# EXERCISE DATA:

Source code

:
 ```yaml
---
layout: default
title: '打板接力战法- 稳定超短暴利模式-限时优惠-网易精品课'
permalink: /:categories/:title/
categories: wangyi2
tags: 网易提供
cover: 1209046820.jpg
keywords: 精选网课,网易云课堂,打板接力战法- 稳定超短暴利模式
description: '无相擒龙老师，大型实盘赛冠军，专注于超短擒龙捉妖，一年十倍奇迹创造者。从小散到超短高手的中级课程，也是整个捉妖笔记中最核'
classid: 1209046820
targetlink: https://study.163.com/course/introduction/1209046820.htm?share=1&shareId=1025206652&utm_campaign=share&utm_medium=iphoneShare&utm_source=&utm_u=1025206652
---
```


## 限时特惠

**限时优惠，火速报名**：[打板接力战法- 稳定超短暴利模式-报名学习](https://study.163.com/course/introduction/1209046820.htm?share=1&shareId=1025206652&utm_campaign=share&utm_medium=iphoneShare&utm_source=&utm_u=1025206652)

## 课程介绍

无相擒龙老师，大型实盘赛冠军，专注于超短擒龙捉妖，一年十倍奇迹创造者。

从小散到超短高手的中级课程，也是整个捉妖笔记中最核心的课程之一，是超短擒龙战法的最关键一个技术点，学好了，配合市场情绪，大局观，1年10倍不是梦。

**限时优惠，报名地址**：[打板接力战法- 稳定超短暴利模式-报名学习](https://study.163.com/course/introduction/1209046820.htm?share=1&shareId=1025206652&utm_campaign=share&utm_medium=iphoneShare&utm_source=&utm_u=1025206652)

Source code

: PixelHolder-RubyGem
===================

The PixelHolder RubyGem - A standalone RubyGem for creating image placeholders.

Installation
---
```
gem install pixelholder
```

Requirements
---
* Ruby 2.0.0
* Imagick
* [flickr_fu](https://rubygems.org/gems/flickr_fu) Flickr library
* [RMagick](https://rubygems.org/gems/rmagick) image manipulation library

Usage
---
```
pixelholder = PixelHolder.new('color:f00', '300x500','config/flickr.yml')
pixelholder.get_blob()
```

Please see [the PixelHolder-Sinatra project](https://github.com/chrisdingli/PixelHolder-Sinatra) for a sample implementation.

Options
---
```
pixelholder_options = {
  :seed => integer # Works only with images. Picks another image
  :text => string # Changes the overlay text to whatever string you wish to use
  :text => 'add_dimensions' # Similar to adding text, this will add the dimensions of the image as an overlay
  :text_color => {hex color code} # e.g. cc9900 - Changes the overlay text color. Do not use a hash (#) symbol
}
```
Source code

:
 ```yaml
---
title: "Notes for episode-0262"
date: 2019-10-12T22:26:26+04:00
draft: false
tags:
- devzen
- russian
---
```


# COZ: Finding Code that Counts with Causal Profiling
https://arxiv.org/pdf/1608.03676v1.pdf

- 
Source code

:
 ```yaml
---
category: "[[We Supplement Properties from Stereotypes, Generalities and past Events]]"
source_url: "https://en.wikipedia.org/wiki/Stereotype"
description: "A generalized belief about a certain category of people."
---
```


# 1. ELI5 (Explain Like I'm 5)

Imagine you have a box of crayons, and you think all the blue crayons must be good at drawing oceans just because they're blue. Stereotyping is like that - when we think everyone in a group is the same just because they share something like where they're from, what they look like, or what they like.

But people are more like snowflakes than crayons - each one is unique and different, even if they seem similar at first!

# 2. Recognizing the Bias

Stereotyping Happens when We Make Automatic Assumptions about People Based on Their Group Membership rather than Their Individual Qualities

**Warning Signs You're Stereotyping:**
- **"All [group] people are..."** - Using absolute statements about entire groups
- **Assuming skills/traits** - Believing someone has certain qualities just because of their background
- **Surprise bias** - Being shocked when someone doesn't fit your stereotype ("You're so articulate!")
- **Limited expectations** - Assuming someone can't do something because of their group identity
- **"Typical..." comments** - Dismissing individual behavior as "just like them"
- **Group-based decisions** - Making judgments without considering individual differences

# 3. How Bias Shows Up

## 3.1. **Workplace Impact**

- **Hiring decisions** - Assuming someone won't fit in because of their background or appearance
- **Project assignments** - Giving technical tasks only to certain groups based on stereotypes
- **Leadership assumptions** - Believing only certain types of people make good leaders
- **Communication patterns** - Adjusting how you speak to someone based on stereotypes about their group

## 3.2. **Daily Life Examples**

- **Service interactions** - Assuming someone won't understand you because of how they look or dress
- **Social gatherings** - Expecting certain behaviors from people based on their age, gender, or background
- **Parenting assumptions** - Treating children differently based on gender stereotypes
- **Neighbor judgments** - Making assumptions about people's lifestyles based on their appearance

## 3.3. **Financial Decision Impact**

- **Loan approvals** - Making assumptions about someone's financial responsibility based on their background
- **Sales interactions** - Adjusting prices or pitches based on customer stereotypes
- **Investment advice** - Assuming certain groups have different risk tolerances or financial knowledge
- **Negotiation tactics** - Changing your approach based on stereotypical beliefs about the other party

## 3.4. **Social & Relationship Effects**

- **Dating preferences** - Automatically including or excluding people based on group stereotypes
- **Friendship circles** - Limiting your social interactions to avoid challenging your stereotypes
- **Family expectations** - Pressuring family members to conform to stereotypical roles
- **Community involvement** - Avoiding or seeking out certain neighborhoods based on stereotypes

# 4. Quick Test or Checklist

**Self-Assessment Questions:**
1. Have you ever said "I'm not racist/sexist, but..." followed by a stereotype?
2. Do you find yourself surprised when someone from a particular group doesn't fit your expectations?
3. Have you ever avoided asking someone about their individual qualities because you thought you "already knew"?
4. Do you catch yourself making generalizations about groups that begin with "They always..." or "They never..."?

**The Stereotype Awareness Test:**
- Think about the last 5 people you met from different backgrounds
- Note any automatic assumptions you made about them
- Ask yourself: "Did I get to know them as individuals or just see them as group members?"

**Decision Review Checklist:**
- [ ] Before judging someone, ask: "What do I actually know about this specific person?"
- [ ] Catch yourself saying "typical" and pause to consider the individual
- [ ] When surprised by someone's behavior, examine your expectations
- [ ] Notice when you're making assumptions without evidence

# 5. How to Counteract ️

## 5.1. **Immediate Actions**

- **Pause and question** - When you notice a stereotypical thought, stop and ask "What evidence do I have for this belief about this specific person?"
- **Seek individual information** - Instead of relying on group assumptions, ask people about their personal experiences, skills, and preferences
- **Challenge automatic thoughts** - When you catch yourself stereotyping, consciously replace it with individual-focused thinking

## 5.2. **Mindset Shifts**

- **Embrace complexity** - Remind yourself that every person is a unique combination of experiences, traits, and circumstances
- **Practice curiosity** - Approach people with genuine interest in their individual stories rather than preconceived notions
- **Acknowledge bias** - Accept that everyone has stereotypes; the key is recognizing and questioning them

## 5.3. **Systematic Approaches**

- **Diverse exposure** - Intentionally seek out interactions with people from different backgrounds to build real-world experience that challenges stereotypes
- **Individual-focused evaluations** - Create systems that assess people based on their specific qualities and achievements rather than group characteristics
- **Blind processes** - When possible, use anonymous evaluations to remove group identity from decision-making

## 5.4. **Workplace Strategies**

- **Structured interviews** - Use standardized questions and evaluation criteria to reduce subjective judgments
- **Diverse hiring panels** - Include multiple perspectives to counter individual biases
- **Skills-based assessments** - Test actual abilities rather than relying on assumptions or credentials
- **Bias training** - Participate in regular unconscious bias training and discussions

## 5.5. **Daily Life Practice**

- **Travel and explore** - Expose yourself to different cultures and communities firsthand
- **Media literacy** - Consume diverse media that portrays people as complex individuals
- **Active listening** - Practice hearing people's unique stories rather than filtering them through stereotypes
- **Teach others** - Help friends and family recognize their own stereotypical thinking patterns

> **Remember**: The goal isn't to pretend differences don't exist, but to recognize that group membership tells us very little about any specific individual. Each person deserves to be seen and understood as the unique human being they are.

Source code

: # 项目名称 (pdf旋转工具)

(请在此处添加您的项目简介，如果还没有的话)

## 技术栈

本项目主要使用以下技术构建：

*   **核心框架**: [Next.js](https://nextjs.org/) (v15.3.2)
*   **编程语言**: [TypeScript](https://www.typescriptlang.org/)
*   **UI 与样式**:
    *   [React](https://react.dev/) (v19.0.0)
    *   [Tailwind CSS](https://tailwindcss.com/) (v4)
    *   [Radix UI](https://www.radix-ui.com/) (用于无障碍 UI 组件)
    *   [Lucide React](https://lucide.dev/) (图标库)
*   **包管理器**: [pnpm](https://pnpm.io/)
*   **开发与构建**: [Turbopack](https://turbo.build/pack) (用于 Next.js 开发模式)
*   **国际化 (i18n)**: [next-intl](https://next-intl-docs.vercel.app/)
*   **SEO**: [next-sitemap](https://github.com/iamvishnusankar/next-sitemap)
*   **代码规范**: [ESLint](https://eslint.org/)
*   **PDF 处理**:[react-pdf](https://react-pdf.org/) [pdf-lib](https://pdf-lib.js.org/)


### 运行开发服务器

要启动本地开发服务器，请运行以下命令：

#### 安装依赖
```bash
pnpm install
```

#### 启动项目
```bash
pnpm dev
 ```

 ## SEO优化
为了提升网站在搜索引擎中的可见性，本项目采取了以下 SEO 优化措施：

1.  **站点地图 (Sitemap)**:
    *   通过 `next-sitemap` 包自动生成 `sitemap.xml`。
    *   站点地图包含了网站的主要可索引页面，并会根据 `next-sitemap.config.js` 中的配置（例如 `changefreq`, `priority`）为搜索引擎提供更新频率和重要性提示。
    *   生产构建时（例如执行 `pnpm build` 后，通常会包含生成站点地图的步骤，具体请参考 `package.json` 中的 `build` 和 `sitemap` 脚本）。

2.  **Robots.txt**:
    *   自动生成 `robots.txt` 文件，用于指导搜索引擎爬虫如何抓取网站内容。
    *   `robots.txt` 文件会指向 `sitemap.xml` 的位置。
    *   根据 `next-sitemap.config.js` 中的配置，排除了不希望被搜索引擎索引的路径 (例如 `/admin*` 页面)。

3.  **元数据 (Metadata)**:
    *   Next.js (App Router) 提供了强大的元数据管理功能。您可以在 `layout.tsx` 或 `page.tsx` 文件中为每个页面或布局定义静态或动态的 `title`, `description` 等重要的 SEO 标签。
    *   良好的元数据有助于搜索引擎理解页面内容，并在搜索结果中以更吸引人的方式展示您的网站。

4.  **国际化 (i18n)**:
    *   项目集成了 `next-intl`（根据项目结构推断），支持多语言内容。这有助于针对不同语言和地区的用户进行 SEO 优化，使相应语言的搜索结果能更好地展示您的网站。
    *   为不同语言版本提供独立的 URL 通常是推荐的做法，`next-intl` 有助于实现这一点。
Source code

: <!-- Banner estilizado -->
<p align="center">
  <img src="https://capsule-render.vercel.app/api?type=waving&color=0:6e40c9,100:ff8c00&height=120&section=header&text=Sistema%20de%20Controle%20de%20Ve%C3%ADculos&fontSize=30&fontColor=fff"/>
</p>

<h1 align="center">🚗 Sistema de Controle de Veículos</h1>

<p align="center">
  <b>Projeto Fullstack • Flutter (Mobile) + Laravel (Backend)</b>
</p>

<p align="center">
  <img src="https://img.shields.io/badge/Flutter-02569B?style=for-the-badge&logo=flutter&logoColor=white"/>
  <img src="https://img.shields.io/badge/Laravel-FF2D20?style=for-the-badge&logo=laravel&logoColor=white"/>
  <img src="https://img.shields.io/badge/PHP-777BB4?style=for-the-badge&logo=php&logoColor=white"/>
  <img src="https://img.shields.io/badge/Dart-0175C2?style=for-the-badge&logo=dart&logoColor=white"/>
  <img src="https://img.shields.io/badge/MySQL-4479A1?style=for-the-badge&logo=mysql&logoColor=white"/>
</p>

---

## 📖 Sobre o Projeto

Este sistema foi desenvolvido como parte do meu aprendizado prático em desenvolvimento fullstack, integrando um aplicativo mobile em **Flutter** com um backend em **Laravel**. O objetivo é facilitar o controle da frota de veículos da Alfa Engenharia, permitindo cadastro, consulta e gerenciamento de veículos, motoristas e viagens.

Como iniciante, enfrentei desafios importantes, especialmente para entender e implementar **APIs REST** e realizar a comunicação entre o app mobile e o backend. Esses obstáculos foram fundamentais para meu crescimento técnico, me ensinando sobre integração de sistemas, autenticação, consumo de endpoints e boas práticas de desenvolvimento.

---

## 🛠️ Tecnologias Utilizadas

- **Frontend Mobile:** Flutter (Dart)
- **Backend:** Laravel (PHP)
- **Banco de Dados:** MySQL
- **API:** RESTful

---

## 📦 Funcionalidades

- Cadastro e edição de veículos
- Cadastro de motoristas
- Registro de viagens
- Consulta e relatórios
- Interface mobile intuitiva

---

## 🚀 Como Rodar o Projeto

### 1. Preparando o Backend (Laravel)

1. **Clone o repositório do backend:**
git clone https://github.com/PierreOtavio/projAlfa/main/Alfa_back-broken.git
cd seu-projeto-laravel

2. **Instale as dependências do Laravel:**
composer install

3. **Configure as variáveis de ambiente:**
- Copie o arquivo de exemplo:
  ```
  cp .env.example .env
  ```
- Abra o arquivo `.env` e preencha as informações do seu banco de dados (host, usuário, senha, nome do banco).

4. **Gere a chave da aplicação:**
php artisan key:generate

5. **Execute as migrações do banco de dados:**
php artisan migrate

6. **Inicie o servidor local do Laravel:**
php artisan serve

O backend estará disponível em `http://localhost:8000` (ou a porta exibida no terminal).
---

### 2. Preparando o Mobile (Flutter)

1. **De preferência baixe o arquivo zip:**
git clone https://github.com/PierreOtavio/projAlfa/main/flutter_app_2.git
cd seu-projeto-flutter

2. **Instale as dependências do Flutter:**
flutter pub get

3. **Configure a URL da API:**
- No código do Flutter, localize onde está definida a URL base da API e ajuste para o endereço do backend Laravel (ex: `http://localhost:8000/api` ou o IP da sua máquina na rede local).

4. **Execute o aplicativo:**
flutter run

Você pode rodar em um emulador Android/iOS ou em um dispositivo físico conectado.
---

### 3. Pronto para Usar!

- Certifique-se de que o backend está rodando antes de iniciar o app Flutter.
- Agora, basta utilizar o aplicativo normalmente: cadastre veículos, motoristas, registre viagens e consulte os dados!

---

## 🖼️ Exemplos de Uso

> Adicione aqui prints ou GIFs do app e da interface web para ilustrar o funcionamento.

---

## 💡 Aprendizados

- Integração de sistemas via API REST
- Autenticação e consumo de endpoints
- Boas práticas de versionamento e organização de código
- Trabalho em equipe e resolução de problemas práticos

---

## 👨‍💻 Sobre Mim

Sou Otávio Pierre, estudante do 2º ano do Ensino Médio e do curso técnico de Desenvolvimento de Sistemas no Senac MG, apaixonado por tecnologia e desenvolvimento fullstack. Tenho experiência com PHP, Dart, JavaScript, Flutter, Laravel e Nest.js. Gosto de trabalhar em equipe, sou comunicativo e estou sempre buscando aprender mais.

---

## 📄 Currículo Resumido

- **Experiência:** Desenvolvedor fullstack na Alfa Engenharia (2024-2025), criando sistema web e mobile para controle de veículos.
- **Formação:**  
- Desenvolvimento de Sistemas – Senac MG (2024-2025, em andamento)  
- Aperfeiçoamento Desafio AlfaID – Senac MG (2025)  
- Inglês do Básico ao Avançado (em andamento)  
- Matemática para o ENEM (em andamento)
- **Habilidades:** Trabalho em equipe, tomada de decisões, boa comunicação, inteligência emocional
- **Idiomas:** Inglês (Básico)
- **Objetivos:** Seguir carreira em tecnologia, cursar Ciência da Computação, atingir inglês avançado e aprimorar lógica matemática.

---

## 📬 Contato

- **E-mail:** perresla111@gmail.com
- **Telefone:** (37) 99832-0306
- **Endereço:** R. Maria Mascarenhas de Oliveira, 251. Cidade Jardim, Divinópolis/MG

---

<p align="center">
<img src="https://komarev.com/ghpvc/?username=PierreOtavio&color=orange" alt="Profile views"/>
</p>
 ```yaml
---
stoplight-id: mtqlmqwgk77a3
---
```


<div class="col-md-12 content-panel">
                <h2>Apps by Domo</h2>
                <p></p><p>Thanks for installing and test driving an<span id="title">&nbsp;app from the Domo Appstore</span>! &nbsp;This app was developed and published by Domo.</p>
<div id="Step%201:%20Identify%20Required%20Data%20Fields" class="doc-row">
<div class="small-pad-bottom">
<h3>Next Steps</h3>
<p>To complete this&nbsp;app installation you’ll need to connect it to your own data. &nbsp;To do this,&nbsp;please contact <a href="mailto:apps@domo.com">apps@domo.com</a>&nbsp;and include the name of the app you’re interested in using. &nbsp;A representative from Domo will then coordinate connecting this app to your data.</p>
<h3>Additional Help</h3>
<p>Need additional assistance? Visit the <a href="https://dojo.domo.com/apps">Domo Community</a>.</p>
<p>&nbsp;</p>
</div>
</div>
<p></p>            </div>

# BRIEF:
Give back exactly the lines above starting at the line where "# 5. How to Counteract ️" appears and ending at the line where "- **Embrace complexity**" appears, both included, with no other lines.

# ANSWER:
# 5. How to Counteract ️

## 5.1. **Immediate Actions**

- **Pause and question** - When you notice a stereotypical thought, stop and ask "What evidence do I have for this belief about this specific person?"
- **Seek individual information** - Instead of relying on group assumptions, ask people about their personal experiences, skills, and preferences
- **Challenge automatic thoughts** - When you catch yourself stereotyping, consciously replace it with individual-focused thinking

## 5.2. **Mindset Shifts**

- **Embrace complexity** - Remind yourself that every person is a unique combination of experiences, traits, and circumstances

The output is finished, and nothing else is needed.